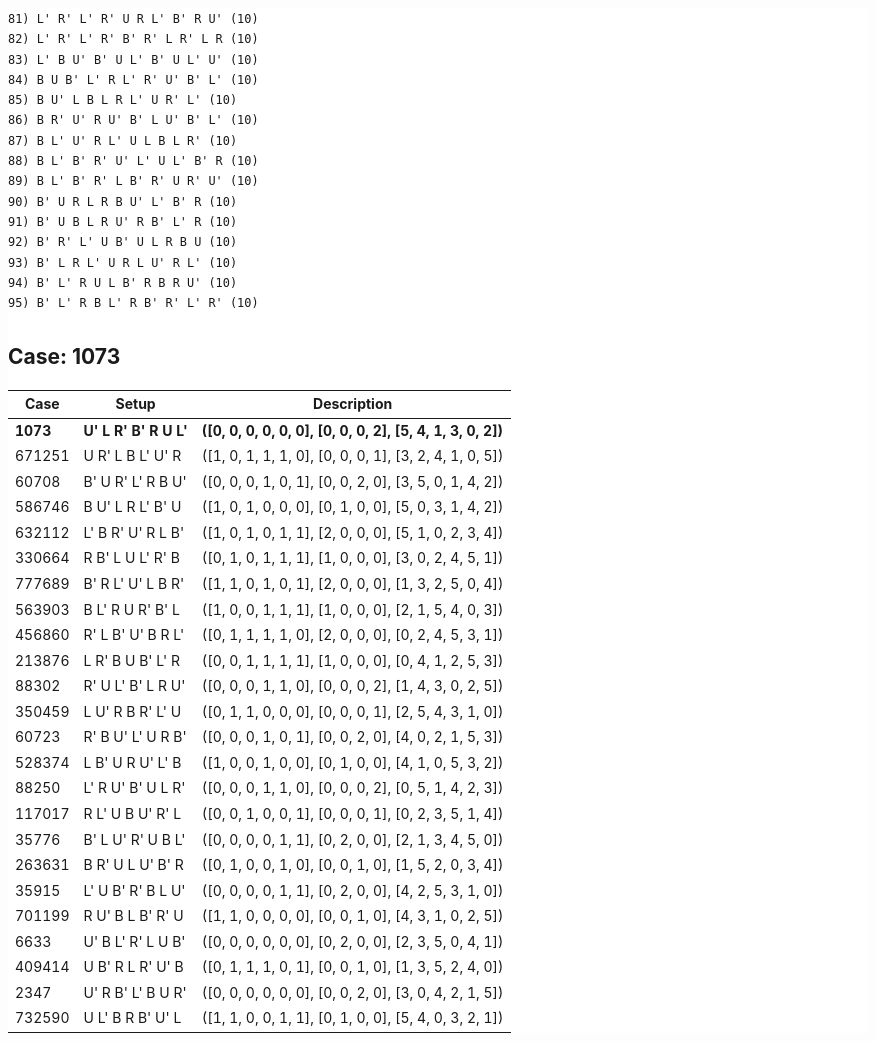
 ```
81) L' R' L' R' U R L' B' R U' (10)
82) L' R' L' R' B' R' L R' L R (10)
83) L' B U' B' U L' B' U L' U' (10)
84) B U B' L' R L' R' U' B' L' (10)
85) B U' L B L R L' U R' L' (10)
86) B R' U' R U' B' L U' B' L' (10)
87) B L' U' R L' U L B L R' (10)
88) B L' B' R' U' L' U L' B' R (10)
89) B L' B' R' L B' R' U R' U' (10)
90) B' U R L R B U' L' B' R (10)
91) B' U B L R U' R B' L' R (10)
92) B' R' L' U B' U L R B U (10)
93) B' L R L' U R L U' R L' (10)
94) B' L' R U L B' R B R U' (10)
95) B' L' R B L' R B' R' L' R' (10)
```
## Case: 1073
| Case | Setup | Description |
| ---- | ----- | ----------- |
| **1073** | **U' L R' B' R U L'** | **([0, 0, 0, 0, 0, 0], [0, 0, 0, 2], [5, 4, 1, 3, 0, 2])** |
| 671251 | U R' L B L' U' R | ([1, 0, 1, 1, 1, 0], [0, 0, 0, 1], [3, 2, 4, 1, 0, 5]) |
| 60708 | B' U R' L' R B U' | ([0, 0, 0, 1, 0, 1], [0, 0, 2, 0], [3, 5, 0, 1, 4, 2]) |
| 586746 | B U' L R L' B' U | ([1, 0, 1, 0, 0, 0], [0, 1, 0, 0], [5, 0, 3, 1, 4, 2]) |
| 632112 | L' B R' U' R L B' | ([1, 0, 1, 0, 1, 1], [2, 0, 0, 0], [5, 1, 0, 2, 3, 4]) |
| 330664 | R B' L U L' R' B | ([0, 1, 0, 1, 1, 1], [1, 0, 0, 0], [3, 0, 2, 4, 5, 1]) |
| 777689 | B' R L' U' L B R' | ([1, 1, 0, 1, 0, 1], [2, 0, 0, 0], [1, 3, 2, 5, 0, 4]) |
| 563903 | B L' R U R' B' L | ([1, 0, 0, 1, 1, 1], [1, 0, 0, 0], [2, 1, 5, 4, 0, 3]) |
| 456860 | R' L B' U' B R L' | ([0, 1, 1, 1, 1, 0], [2, 0, 0, 0], [0, 2, 4, 5, 3, 1]) |
| 213876 | L R' B U B' L' R | ([0, 0, 1, 1, 1, 1], [1, 0, 0, 0], [0, 4, 1, 2, 5, 3]) |
| 88302 | R' U L' B' L R U' | ([0, 0, 0, 1, 1, 0], [0, 0, 0, 2], [1, 4, 3, 0, 2, 5]) |
| 350459 | L U' R B R' L' U | ([0, 1, 1, 0, 0, 0], [0, 0, 0, 1], [2, 5, 4, 3, 1, 0]) |
| 60723 | R' B U' L' U R B' | ([0, 0, 0, 1, 0, 1], [0, 0, 2, 0], [4, 0, 2, 1, 5, 3]) |
| 528374 | L B' U R U' L' B | ([1, 0, 0, 1, 0, 0], [0, 1, 0, 0], [4, 1, 0, 5, 3, 2]) |
| 88250 | L' R U' B' U L R' | ([0, 0, 0, 1, 1, 0], [0, 0, 0, 2], [0, 5, 1, 4, 2, 3]) |
| 117017 | R L' U B U' R' L | ([0, 0, 1, 0, 0, 1], [0, 0, 0, 1], [0, 2, 3, 5, 1, 4]) |
| 35776 | B' L U' R' U B L' | ([0, 0, 0, 0, 1, 1], [0, 2, 0, 0], [2, 1, 3, 4, 5, 0]) |
| 263631 | B R' U L U' B' R | ([0, 1, 0, 0, 1, 0], [0, 0, 1, 0], [1, 5, 2, 0, 3, 4]) |
| 35915 | L' U B' R' B L U' | ([0, 0, 0, 0, 1, 1], [0, 2, 0, 0], [4, 2, 5, 3, 1, 0]) |
| 701199 | R U' B L B' R' U | ([1, 1, 0, 0, 0, 0], [0, 0, 1, 0], [4, 3, 1, 0, 2, 5]) |
| 6633 | U' B L' R' L U B' | ([0, 0, 0, 0, 0, 0], [0, 2, 0, 0], [2, 3, 5, 0, 4, 1]) |
| 409414 | U B' R L R' U' B | ([0, 1, 1, 1, 0, 1], [0, 0, 1, 0], [1, 3, 5, 2, 4, 0]) |
| 2347 | U' R B' L' B U R' | ([0, 0, 0, 0, 0, 0], [0, 0, 2, 0], [3, 0, 4, 2, 1, 5]) |
| 732590 | U L' B R B' U' L | ([1, 1, 0, 0, 1, 1], [0, 1, 0, 0], [5, 4, 0, 3, 2, 1]) |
☆ ☆ ☆ ☆
ASSIGNMENT
Your task is to retype the entries verbatim, starting with the line that holds "1, 5, 4, 0, 3]) |" and stopping after the line that holds "4, 1, 2, 5, 3]) |".

ANSWER AREA
| 563903 | B L' R U R' B' L | ([1, 0, 0, 1, 1, 1], [1, 0, 0, 0], [2, 1, 5, 4, 0, 3]) |
| 456860 | R' L B' U' B R L' | ([0, 1, 1, 1, 1, 0], [2, 0, 0, 0], [0, 2, 4, 5, 3, 1]) |
| 213876 | L R' B U B' L' R | ([0, 0, 1, 1, 1, 1], [1, 0, 0, 0], [0, 4, 1, 2, 5, 3]) |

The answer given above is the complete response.